## WHAT YOU ARE ASKED TO DO
Every line containing the string "into" should be returned from the records.

[Stored data entries]
[Start of section]

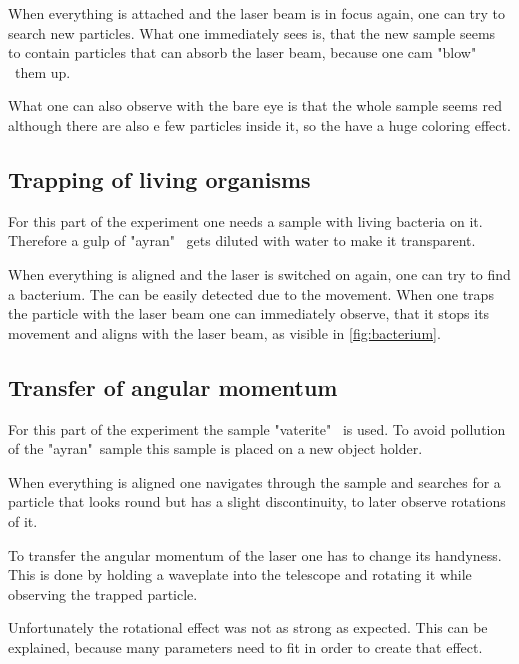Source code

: \documentclass[12pt,english,ngerman]{scrartcl}
\begin{document}
When everything is attached and the laser beam is in focus again, one can try to search new particles.
What one immediately sees is, that the new sample seems to contain particles that can absorb the laser beam,
because one cam "blow" \ them up.


What one can also observe with the bare eye is that the whole sample seems red although there are also e few particles inside it,
so the have a huge coloring effect.

\subsection{Trapping of living organisms}

For this part of the experiment one needs a sample with living bacteria on it. Therefore a gulp of "ayran" \ gets diluted with 
water to make it transparent.

When everything is aligned and the laser is switched on again, one can try to find a bacterium. 
The can be easily detected due to the movement. When one traps the particle with the laser beam one can immediately observe, that
it stops its movement and aligns with the laser beam, as visible in \autoref{fig:bacterium}.





\subsection{Transfer of angular momentum}

For this part of the experiment the sample "vaterite" \ is used. To avoid pollution of the "ayran"\ sample this sample is 
placed on a new object holder.

When everything is aligned one navigates through the sample and searches for a particle that looks round but has a slight discontinuity, 
to later observe rotations of it.

To transfer the angular momentum of the laser one has to change its handyness. This is done by holding a waveplate into the telescope
and rotating it while observing the trapped particle.

Unfortunately the rotational effect was not as strong as expected. This can be explained, because many parameters need to fit in 
order to create that effect.

\end{document}
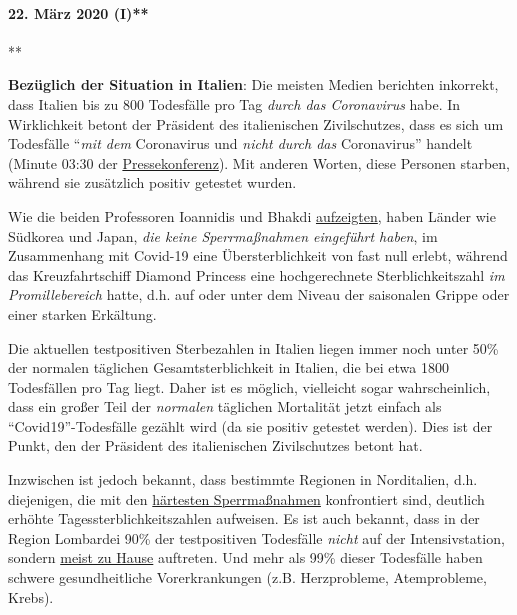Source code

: \hypertarget{22-muxe4rz-2020-i}{%
\paragraph{22. März 2020 (I)**}\label{22-muxe4rz-2020-i}}

**

\textbf{Bezüglich der Situation in Italien}: Die meisten Medien
berichten inkorrekt, dass Italien bis zu 800 Todesfälle pro Tag
\emph{durch das Coronavirus} habe. In Wirklichkeit betont der Präsident
des italienischen Zivilschutzes, dass es sich um Todesfälle ``\emph{mit
dem} Coronavirus und \emph{nicht durch das} Coronavirus'' handelt
(Minute 03:30 der
\href{https://youtu.be/0M4kbPDHGR0?t=210}{Pressekonferenz}). Mit anderen
Worten, diese Personen starben, während sie zusätzlich positiv getestet
wurden.

Wie die beiden Professoren Ioannidis und Bhakdi
\href{https://www.statnews.com/2020/03/17/a-fiasco-in-the-making-as-the-coronavirus-pandemic-takes-hold-we-are-making-decisions-without-reliable-data/}{aufzeigten},
haben Länder wie Südkorea und Japan, \emph{die keine Sperrmaßnahmen
eingeführt haben}, im Zusammenhang mit Covid-19 eine Übersterblichkeit
von fast null erlebt, während das Kreuzfahrtschiff Diamond Princess eine
hochgerechnete Sterblichkeitszahl \emph{im Promillebereich} hatte, d.h.
auf oder unter dem Niveau der saisonalen Grippe oder einer starken
Erkältung.

Die aktuellen testpositiven Sterbezahlen in Italien liegen immer noch
unter 50\% der normalen täglichen Gesamtsterblichkeit in Italien, die
bei etwa 1800 Todesfällen pro Tag liegt. Daher ist es möglich,
vielleicht sogar wahrscheinlich, dass ein großer Teil der
\emph{normalen} täglichen Mortalität jetzt einfach als
``Covid19''-Todesfälle gezählt wird (da sie positiv getestet werden).
Dies ist der Punkt, den der Präsident des italienischen Zivilschutzes
betont hat.

Inzwischen ist jedoch bekannt, dass bestimmte Regionen in Norditalien,
d.h. diejenigen, die mit den
\href{https://en.wikipedia.org/wiki/2020_Italy_coronavirus_lockdown}{härtesten
Sperrmaßnahmen} konfrontiert sind, deutlich erhöhte
Tages­sterb­lichkeits­zahlen aufweisen. Es ist auch bekannt, dass in der
Region Lombardei 90\% der testpositiven Todesfälle \emph{nicht} auf der
Intensivstation, sondern
\href{https://www.tgcom24.mediaset.it/cronaca/coronavirus-in-lombardia-9-morti-su-10-mai-giunti-in-terapia-intensiva_16362350-202002a.shtml}{meist
zu Hause} auftreten. Und mehr als 99\% dieser Todesfälle haben schwere
gesundheitliche Vorerkrankungen (z.B. Herzprobleme, Atemprobleme,
Krebs).

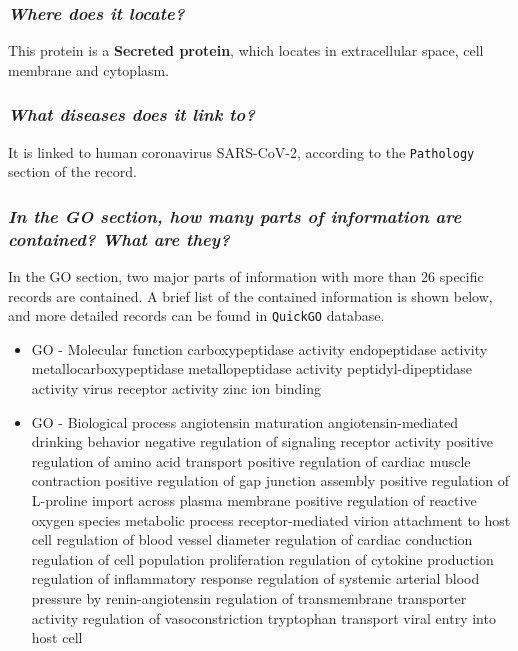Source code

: \documentclass[en,black,11pt,normal]{elegantnote}
\begin{document}
\subsubsection{\textit{Where does it locate?}}
This protein is a \textbf{Secreted protein}, which locates in extracellular space, cell membrane and cytoplasm.

\subsubsection{\textit{What diseases does it link to?}}

It is linked to human coronavirus SARS-CoV-2, according to the \texttt{Pathology} section of the record.

\subsubsection{\textit{In the GO section, how many parts of information are contained? What are they?}}

In the GO section, two major parts of information with more than 26 specific records are contained.
A brief list of the contained information is shown below, and more detailed records can be found in \texttt{QuickGO} database.

\begin{itemize}
    \item GO - Molecular function
    \subitem carboxypeptidase activity
    \subitem endopeptidase activity
    \subitem metallocarboxypeptidase
    \subitem metallopeptidase activity
    \subitem peptidyl-dipeptidase activity
    \subitem virus receptor activity
    \subitem zinc ion binding
    \item GO - Biological process
    \subitem angiotensin maturation
    \subitem angiotensin-mediated drinking behavior
    \subitem negative regulation of signaling receptor activity
    \subitem positive regulation of amino acid transport
    \subitem positive regulation of cardiac muscle contraction
    \subitem positive regulation of gap junction assembly
    \subitem positive regulation of L-proline import across plasma membrane
    \subitem positive regulation of reactive oxygen species metabolic process
    \subitem receptor-mediated virion attachment to host cell
    \subitem regulation of blood vessel diameter
    \subitem regulation of cardiac conduction
    \subitem regulation of cell population proliferation
    \subitem regulation of cytokine production
    \subitem regulation of inflammatory response
    \subitem regulation of systemic arterial blood pressure by renin-angiotensin
    \subitem regulation of transmembrane transporter activity
    \subitem regulation of vasoconstriction
    \subitem tryptophan transport
    \subitem viral entry into host cell
\end{itemize}
\end{document}
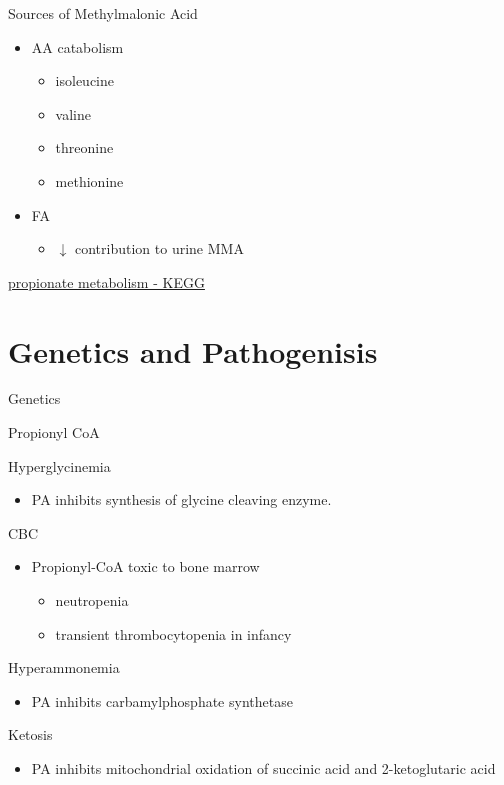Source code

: \documentclass[presentation, smaller]{beamer}
\begin{document}
\begin{frame}[label={sec:orgheadline7}]{Sources of Methylmalonic Acid}
\begin{itemize}
\item AA catabolism
\begin{itemize}
\item isoleucine
\item valine
\item threonine
\item methionine
\end{itemize}
\item FA
\begin{itemize}
\item \(\downarrow\) contribution to urine MMA
\end{itemize}
\end{itemize}

\href{http://www.genome.jp/kegg-bin/show_pathway?org_name=hsa&mapno=00640&mapscale=&show_description=hide}{propionate metabolism - KEGG}
\end{frame}

\section{Genetics and Pathogenisis}
\label{sec:orgheadline12}

\begin{frame}[label={sec:orgheadline9}]{Genetics}
\end{frame}

\begin{frame}[label={sec:orgheadline10}]{Propionyl CoA}
\begin{block}{Hyperglycinemia}
\begin{itemize}
\item PA inhibits synthesis of glycine cleaving enzyme.
\end{itemize}
\end{block}
\begin{block}{CBC}
\begin{itemize}
\item Propionyl-CoA toxic to bone marrow
\begin{itemize}
\item neutropenia
\item transient thrombocytopenia in infancy
\end{itemize}
\end{itemize}
\end{block}
\begin{block}{Hyperammonemia}
\begin{itemize}
\item PA inhibits carbamylphosphate synthetase
\end{itemize}
\end{block}
\begin{block}{Ketosis}
\begin{itemize}
\item PA inhibits mitochondrial oxidation of succinic acid and 2-ketoglutaric acid
\end{itemize}
\end{block}
\end{frame}
\end{document}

[End of section]

## EXERCISE ANSWER
To transfer the angular momentum of the laser one has to change its handyness. This is done by holding a waveplate into the telescope
    \subitem viral entry into host cell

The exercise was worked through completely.